13 de septiembre
de 2011 | OPINIÓN | Por: SAÚL HERNÁNDEZ BOLÍVAR
La violencia espanta al empleo, el desempleo genera pobreza y los pobres son instrumentalizados por los violentos.
Este
problema es como una serpiente que se muerde la cola.
Probablemente sea una
ingenuidad lo que voy a decir pero, es de suponer, que las prácticas extorsivas
que se están tomando las ciudades son producto del desempleo calamitoso que
vive el país hace años, paliado apenas por el subempleo y el rebusque.
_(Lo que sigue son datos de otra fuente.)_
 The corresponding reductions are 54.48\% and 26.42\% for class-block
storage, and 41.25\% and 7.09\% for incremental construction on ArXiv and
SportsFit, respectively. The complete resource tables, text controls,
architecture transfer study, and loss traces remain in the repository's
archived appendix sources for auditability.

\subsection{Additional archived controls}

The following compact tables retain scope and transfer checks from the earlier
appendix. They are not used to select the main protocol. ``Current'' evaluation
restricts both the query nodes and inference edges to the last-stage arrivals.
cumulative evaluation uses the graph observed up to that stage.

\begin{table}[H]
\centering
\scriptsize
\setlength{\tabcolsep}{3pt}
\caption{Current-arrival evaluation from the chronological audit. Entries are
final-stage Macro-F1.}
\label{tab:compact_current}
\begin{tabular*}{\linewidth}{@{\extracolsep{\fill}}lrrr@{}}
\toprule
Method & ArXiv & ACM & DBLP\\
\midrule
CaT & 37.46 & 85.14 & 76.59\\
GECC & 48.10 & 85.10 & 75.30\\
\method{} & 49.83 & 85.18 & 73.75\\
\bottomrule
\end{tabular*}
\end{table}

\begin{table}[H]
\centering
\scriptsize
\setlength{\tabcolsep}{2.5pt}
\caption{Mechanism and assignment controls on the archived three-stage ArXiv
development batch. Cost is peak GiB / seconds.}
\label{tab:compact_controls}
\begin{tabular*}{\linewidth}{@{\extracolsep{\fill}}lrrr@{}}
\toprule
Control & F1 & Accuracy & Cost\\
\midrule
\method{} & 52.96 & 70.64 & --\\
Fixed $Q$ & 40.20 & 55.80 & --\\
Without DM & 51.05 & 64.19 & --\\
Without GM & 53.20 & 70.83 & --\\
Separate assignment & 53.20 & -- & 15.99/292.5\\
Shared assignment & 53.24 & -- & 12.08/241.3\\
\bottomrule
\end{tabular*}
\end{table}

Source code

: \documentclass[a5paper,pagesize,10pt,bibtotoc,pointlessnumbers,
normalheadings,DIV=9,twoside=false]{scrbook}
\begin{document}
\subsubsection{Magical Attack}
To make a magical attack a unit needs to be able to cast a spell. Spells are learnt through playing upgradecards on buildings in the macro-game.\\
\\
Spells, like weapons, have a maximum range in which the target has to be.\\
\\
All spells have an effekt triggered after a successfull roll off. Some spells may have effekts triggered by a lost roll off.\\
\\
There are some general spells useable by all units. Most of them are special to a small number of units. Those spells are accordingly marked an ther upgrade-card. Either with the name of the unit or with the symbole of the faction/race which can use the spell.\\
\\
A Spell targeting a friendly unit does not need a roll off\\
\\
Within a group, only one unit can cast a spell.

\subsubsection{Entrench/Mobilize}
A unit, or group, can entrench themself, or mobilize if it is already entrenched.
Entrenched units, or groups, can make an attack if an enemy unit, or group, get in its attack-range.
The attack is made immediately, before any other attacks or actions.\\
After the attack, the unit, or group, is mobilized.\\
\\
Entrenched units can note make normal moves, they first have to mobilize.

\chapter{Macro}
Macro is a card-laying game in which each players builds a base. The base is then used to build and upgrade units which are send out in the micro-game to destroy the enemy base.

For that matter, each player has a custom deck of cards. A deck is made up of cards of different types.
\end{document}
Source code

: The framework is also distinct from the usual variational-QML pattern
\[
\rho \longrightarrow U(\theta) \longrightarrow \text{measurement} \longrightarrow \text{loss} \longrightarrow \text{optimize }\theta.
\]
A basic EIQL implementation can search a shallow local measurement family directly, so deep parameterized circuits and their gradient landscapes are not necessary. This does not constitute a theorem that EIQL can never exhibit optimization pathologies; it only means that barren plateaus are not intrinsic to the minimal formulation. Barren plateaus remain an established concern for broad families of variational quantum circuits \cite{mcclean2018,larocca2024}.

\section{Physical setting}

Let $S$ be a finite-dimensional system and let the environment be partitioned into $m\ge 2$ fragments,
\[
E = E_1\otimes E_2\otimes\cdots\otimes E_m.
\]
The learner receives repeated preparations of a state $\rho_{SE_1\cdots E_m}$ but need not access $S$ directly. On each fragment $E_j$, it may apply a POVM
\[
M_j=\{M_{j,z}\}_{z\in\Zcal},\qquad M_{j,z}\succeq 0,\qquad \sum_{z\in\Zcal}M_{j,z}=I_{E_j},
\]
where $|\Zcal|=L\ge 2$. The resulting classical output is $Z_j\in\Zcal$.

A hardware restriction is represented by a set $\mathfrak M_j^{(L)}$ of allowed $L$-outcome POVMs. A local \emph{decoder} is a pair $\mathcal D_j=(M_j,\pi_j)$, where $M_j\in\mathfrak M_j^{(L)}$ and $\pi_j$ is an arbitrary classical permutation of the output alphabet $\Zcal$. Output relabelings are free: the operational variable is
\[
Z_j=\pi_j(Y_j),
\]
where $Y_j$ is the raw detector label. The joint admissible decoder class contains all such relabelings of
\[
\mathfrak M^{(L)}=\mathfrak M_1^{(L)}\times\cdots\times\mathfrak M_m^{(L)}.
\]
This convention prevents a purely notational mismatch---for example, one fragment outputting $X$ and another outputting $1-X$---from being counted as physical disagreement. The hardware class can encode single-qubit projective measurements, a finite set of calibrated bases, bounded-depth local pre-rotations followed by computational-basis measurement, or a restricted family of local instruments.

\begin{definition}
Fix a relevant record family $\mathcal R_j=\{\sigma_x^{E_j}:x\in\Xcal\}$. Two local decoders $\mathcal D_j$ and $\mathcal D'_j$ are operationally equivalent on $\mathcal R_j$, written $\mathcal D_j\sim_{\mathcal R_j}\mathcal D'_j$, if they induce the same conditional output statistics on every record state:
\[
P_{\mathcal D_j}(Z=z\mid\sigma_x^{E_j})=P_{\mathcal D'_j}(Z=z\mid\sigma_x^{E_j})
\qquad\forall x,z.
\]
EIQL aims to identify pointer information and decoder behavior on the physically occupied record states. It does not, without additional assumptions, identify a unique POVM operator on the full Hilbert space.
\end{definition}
Y digo que
puede ser una ingenuidad porque no es del todo cierto que un pobre padre de
familia desempleado tenga los alcances de crear o adherirse a una estructura
criminal para vacunar hasta a sus propios vecinos, y para matar sin que le
tiemble la mano al que no afloje lana.
De tal manera que quienes
pertenecen a las bandas de extorsionistas no son simples desempleados
parapetados tras un
escampadero mientras les sale un trabajo de sueldo mínimo. De hecho, dudo de
que estas personas se contenten con un salario pírrico, sometidas a un horario,
unas obligaciones y un patrón, además de la inestabilidad laboral de nuestras
economías.
El asunto se está saliendo de
madre. Si la inseguridad en nuestras ciudades se había complicado por el
microtráfico de drogas, con las microextorsiones está tocando fondo. Ya hace
años se conocía que hasta limosneros y cuidadores de trapo rojo tenían que
negociar semáforos, esquinas o calles enteras con quienes se autoerigían como
'dueños' del espacio público respaldados por su capacidad de fuego.
Hoy, en ciudades como
Medellín, están vacunadas prácticamente todas las actividades productivas por
lo menos
del estrato tres hacia
abajo. La prostitución, las ventas ambulantes, las tiendas, los buses, los
taxis, los parqueaderos, los camiones de reparto, las peluquerías, las
carnicerías, los graneros, los prestamistas, los cambistas, los músicos, los
sitios de rumba... ¡todo! Incluso, ya se llegó al desvergonzado extremo de
cobrarles a habitantes de barrios pobres, por prestarles 'seguridad'.
Es decir, mientras muchos
afirmaban que la legalización de las drogas no disminuiría la violencia
asociada porque las mafias harían tránsito a otros ilícitos, como la extorsión
siciliana, estas hicieron ese tránsito sin haber perdido el control del otro
negocio, lo que demuestra que la criminalidad sigue moviéndose más rápido que
el Estado en sus esfuerzos para combatirla.
Este problema es como una
serpiente que se muerde la cola. Sin ese ejército de desocupados no habría
extorsiones, y sin esos dinerales no habría cómo reclutarlos. Lo cierto es que
lo único que generaba empleo era la guerra y un postconflicto sin plata deriva
en delincuencia. Las bacrim son un recordatorio de que nadie se deja morir de
hambre fácilmente y menos
si es gente de armas tomar. Según Fenalco, los pequeños tenderos de Medellín
pagan cuotas de entre 30.000 y 40.000 pesos mensuales que sumadas ascienden a
40.000 millones al año. Pero se calcula que entre microtráfico y
microextorsión, las bandas delincuenciales de la ciudad se estarían levantando
1,5 billones de pesos anuales, el combustible que sostiene la violencia.
Lamentablemente, como lo
destaca el estudio 'Medellín, cómo vamos', en la ciudad es difícil conseguir
trabajo. El empleo industrial está de capa caída, y a pesar de que las grandes
empresas proveen menos del 20 por ciento del empleo, este sigue teniendo una
costosa estructura de precios que no ayuda a la creación de más puestos de
trabajo. Hasta César Gaviria se desgañitó la semana anterior pidiendo que el
presidente Santos se gaste su popularidad, quitándole esas arandelas. Algo bien
difícil mientras los mismos liberales le calienten el oído con cánticos de
reelección.
La paradoja es que esa fortuna
se va, en su mayor parte, al bolsillo de los capos y no al de los miembros de
las bandas, eso no los saca de pobres. Pero provoca un círculo vicioso: la
violencia espanta al empleo, el desempleo genera pobreza y los pobres son
instrumentalizados por los violentos. ¿Qué vamos a hacer?